DPP (Cth) v D’Alessandro  VSCA 60 considered the appropriate penalty for a person convicted in Victoria under the Commonwealth Criminal Code of possessing what the sentencing judge described as the “very worst” of child pornography.
The respondent had been sentenced to a total effective sentence of 2 years imprisonment, but released immediately on a recognisance. (The judgment refers at  to s 21B of the Crimes Act 1958, but since this doesn’t exist it seems likely the Court was referring to s 20(1)(b) of the Crimes Act 1914 (Cth)). A recognisance can be likened to a suspended sentence or accountable undertaking, but is not either of those things.
(Incidentally, this is a good opportunity to draw attention to a very useful paper prepared by the CDPP, Federal Sentencing in Victoria. It has recently been updated to take into account the changes to local procedure caused by the Criminal Procedure Act 2009).

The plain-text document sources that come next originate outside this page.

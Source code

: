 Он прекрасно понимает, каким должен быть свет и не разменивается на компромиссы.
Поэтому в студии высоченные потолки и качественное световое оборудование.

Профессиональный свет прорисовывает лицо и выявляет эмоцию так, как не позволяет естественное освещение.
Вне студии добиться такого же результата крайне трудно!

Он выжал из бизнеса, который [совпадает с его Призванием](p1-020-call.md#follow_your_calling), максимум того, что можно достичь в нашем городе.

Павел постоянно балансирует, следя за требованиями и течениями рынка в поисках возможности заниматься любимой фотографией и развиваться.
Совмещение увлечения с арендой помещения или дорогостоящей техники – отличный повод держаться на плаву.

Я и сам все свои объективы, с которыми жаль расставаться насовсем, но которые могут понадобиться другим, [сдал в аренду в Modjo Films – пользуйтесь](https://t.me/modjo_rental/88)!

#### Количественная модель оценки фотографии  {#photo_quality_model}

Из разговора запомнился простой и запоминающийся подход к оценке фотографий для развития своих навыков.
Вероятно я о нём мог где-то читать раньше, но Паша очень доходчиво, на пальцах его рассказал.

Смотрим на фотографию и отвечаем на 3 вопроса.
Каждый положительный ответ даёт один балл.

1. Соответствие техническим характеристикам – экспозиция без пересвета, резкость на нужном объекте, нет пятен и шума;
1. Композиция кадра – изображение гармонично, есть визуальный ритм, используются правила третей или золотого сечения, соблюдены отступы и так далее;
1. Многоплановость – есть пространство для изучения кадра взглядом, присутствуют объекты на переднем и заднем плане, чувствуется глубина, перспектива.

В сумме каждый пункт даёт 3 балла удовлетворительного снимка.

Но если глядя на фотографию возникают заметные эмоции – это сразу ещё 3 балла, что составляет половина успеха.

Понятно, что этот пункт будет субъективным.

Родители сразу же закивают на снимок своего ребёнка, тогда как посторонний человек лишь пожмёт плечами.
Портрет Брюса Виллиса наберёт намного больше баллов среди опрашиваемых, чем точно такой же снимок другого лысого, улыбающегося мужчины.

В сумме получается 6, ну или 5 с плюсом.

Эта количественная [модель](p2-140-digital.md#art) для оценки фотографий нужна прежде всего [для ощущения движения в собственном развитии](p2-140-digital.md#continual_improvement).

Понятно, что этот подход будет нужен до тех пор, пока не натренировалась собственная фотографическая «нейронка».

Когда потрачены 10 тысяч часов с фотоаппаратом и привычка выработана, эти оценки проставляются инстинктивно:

The CDPP appealed the sentence on the ground of manifest inadequacy, and the appeal was upheld. The Court of Appeal substituted a sentence of two years imprisonment to be served immediately, with a further 12 months served by way of a recognisance.
Harper JA (Williams AJA agreeing) imposed a lesser penalty than he would have done otherwise in recognition of the repondent having stood twice to receive his sentence: R v Clarke  2 VR 520. This principle which applies in Crown appeals has been abolished by the Criminal Procedure Act 2009 (in the County Court by operation of s 259(3) and in the Court of Appeal by s 289(2)) and will not apply to appeals from sentences handed down this year.

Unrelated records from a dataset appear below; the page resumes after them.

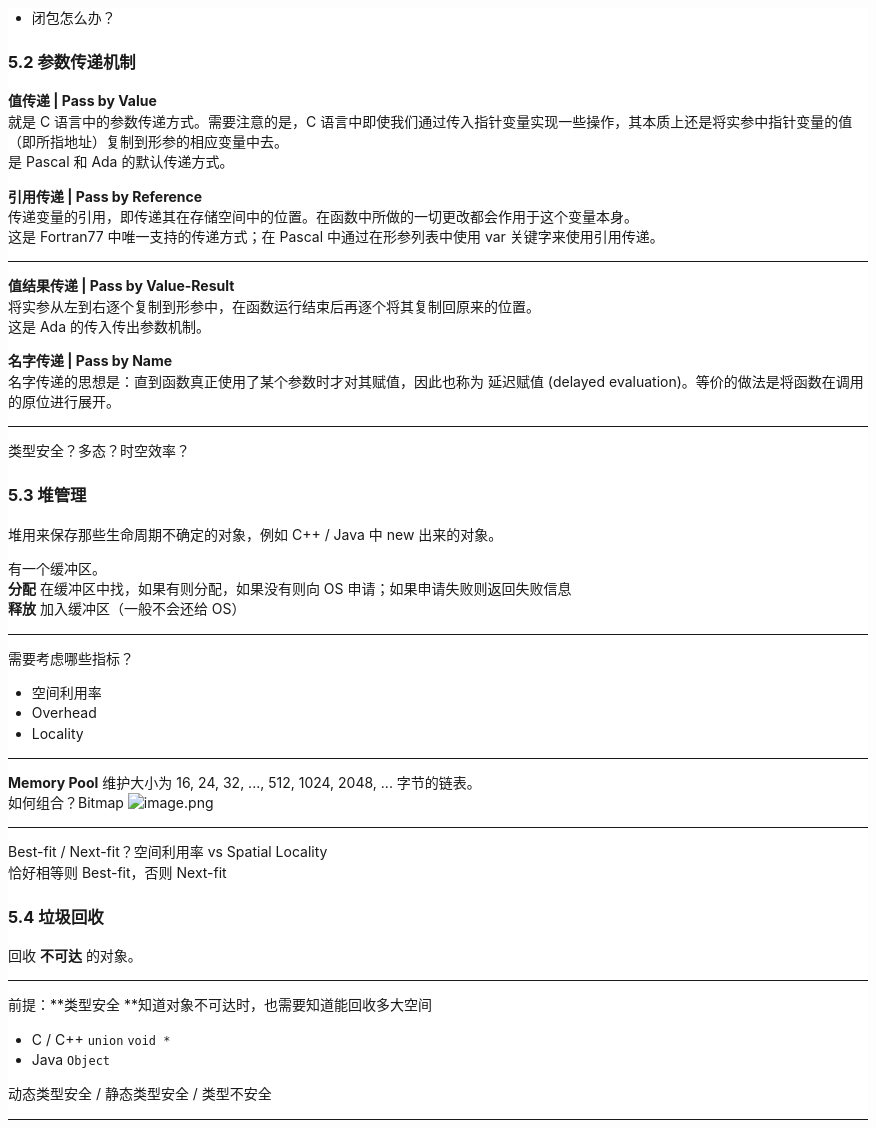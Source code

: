 
- 闭包怎么办？


### 5.2 参数传递机制
**值传递 | Pass by Value**<br />就是 C 语言中的参数传递方式。需要注意的是，C 语言中即使我们通过传入指针变量实现一些操作，其本质上还是将实参中指针变量的值（即所指地址）复制到形参的相应变量中去。<br />是 Pascal 和 Ada 的默认传递方式。

**引用传递 | Pass by Reference**<br />传递变量的引用，即传递其在存储空间中的位置。在函数中所做的一切更改都会作用于这个变量本身。<br />这是 Fortran77 中唯一支持的传递方式；在 Pascal 中通过在形参列表中使用 var 关键字来使用引用传递。

---

**值结果传递 | Pass by Value-Result**<br />将实参从左到右逐个复制到形参中，在函数运行结束后再逐个将其复制回原来的位置。<br />这是 Ada 的传入传出参数机制。

**名字传递 | Pass by Name**<br />名字传递的思想是：直到函数真正使用了某个参数时才对其赋值，因此也称为 延迟赋值 (delayed evaluation)。等价的做法是将函数在调用的原位进行展开。

---

类型安全？多态？时空效率？


### 5.3 堆管理
堆用来保存那些生命周期不确定的对象，例如 C++ / Java 中 new 出来的对象。

有一个缓冲区。<br />**分配**		在缓冲区中找，如果有则分配，如果没有则向 OS 申请；如果申请失败则返回失败信息<br />**释放**		加入缓冲区（一般不会还给 OS）

---

需要考虑哪些指标？

   - 空间利用率
   - Overhead
   - Locality

---

**Memory Pool** 	维护大小为 16, 24, 32, ..., 512, 1024, 2048, ... 字节的链表。<br />如何组合？Bitmap
![image.png](./assets/1649146593311-5d6c18b8-a6b5-43b1-8a59-2565a02b5011.png)

---

Best-fit / Next-fit？空间利用率 vs Spatial Locality<br />恰好相等则 Best-fit，否则 Next-fit


### 5.4 垃圾回收
回收 **不可达** 的对象。

---

前提：**类型安全	**知道对象不可达时，也需要知道能回收多大空间

   - C / C++		`union` `void *`
   - Java			`Object`

动态类型安全 / 静态类型安全 / 类型不安全

---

The Court included in the judgement [at 21] one of the dense lists of relevant sentencing principles which can be so useful when researching legal argument. I’ve reproduced it below, with the authorities cited inserted into the main text and hyper-linked:
Applicable sentencing principles
21 When construing and applying Commonwealth legislation, this Court follows principles of comity in according respect to the decisions of intermediate appellate courts of other jurisdictions concerning the same legislation. It is therefore worth recording that there seems to be unanimous support across the jurisdictions for a number of propositions.
First, that the problem of child pornography is an international one: R v Jones (1999) 108 A Crim R 50 51.

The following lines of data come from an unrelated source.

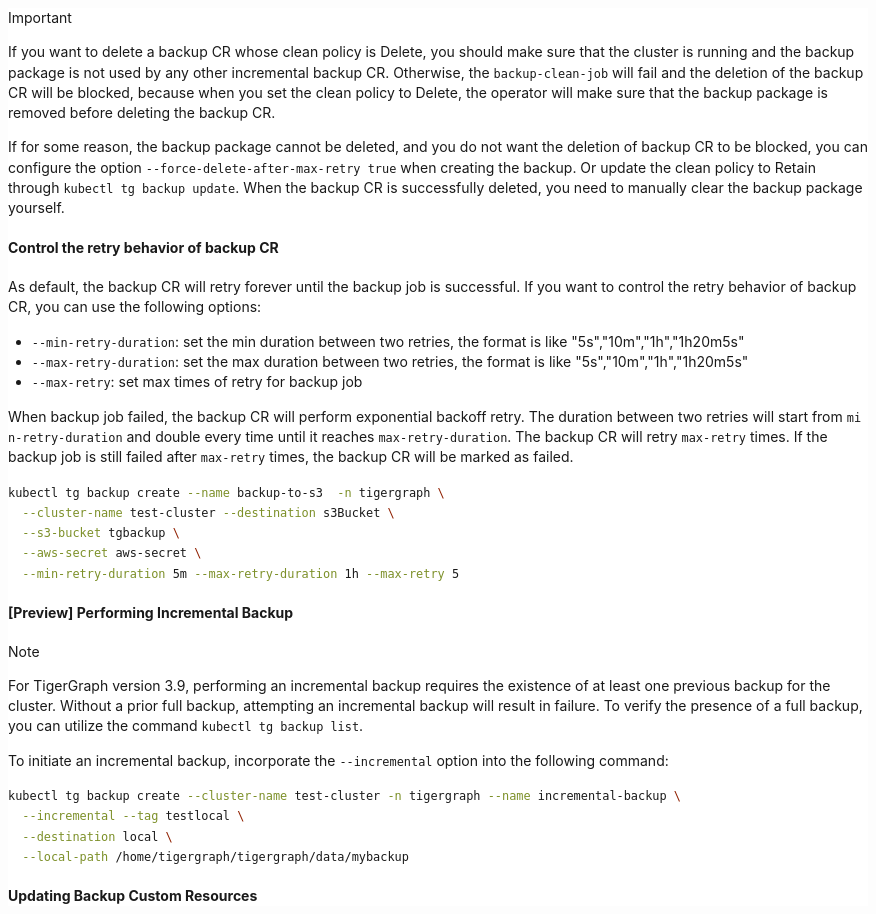 > [!IMPORTANT]
> If you want to delete a backup CR whose clean policy is Delete, you should make sure that
> the cluster is running and the backup package is not used by any other incremental backup CR. Otherwise, the `backup-clean-job` will fail and the deletion of the backup CR will be blocked,
> because when you set the clean policy to Delete, the operator will make sure that the backup package is removed before deleting the backup CR.

If for some reason, the backup package cannot be deleted, and you do not want the deletion of backup CR to be blocked, you can configure the option `--force-delete-after-max-retry true` when creating the backup. Or update the clean policy to Retain through `kubectl tg backup update`. When the backup CR is successfully deleted, you need to manually clear the backup package yourself.

#### Control the retry behavior of backup CR

As default, the backup CR will retry forever until the backup job is successful. If you want to control the retry behavior of backup CR, you can use the following options:

- `--min-retry-duration`: set the min duration between two retries, the format is like "5s","10m","1h","1h20m5s"
- `--max-retry-duration`: set the max duration between two retries, the format is like "5s","10m","1h","1h20m5s"
- `--max-retry`: set max times of retry for backup job

When backup job failed, the backup CR will perform exponential backoff retry. The duration between two retries will start from `min-retry-duration` and double every time until it reaches `max-retry-duration`.
The backup CR will retry `max-retry` times. If the backup job is still failed after `max-retry` times, the backup CR will be marked as failed.

```bash
kubectl tg backup create --name backup-to-s3  -n tigergraph \
  --cluster-name test-cluster --destination s3Bucket \
  --s3-bucket tgbackup \
  --aws-secret aws-secret \
  --min-retry-duration 5m --max-retry-duration 1h --max-retry 5
```

#### [Preview] Performing Incremental Backup

> [!NOTE]
> For TigerGraph version 3.9, performing an incremental backup requires the existence of at least one previous backup for the cluster. Without a prior full backup, attempting an incremental backup will result in failure. To verify the presence of a full backup, you can utilize the command `kubectl tg backup list`.

To initiate an incremental backup, incorporate the `--incremental` option into the following command:

```bash
kubectl tg backup create --cluster-name test-cluster -n tigergraph --name incremental-backup \
  --incremental --tag testlocal \
  --destination local \
  --local-path /home/tigergraph/tigergraph/data/mybackup
```

#### Updating Backup Custom Resources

Secondly, that the prevalence and ready availability of pornographic material involving children, particularly on the internet, demands that general deterrence must be a paramount consideration: Assheton v The Queen (2002) 132 A Crim R 237.
Thirdly, that those inclined to exploit children by involving them in the production of child pornography are encouraged by the fact that there is a market for it: R v C  QCA 469.
Fourthly, that those who make up that market cannot escape responsibility for such exploitation: R v Gent  NSWCCA 370 at 43.
Fifthly, that limited weight must be given to an offender’s prior good character: R v Gent, at 65.
Sixthly, that a range of factors bear upon the objective seriousness of the offences to which the respondent in this case pleaded guilty: R v Gent, at 99.
(a) the nature and content of the pornographic material – including the age of the children and the gravity of the sexual activity portrayed;
(b) the number of images or items of material possessed by the offender;
(c) whether the possession or importation is for the purpose of sale or further distribution;
(d) whether the offender will profit from the offence.
Last year I posted about Dr Ian Freckelton’s paper on making pleas of mitigation on behalf of sex offenders. In light of the Court of Appeal’s remarks in D’Alessandro his approach to this difficult task seems even more appropriate.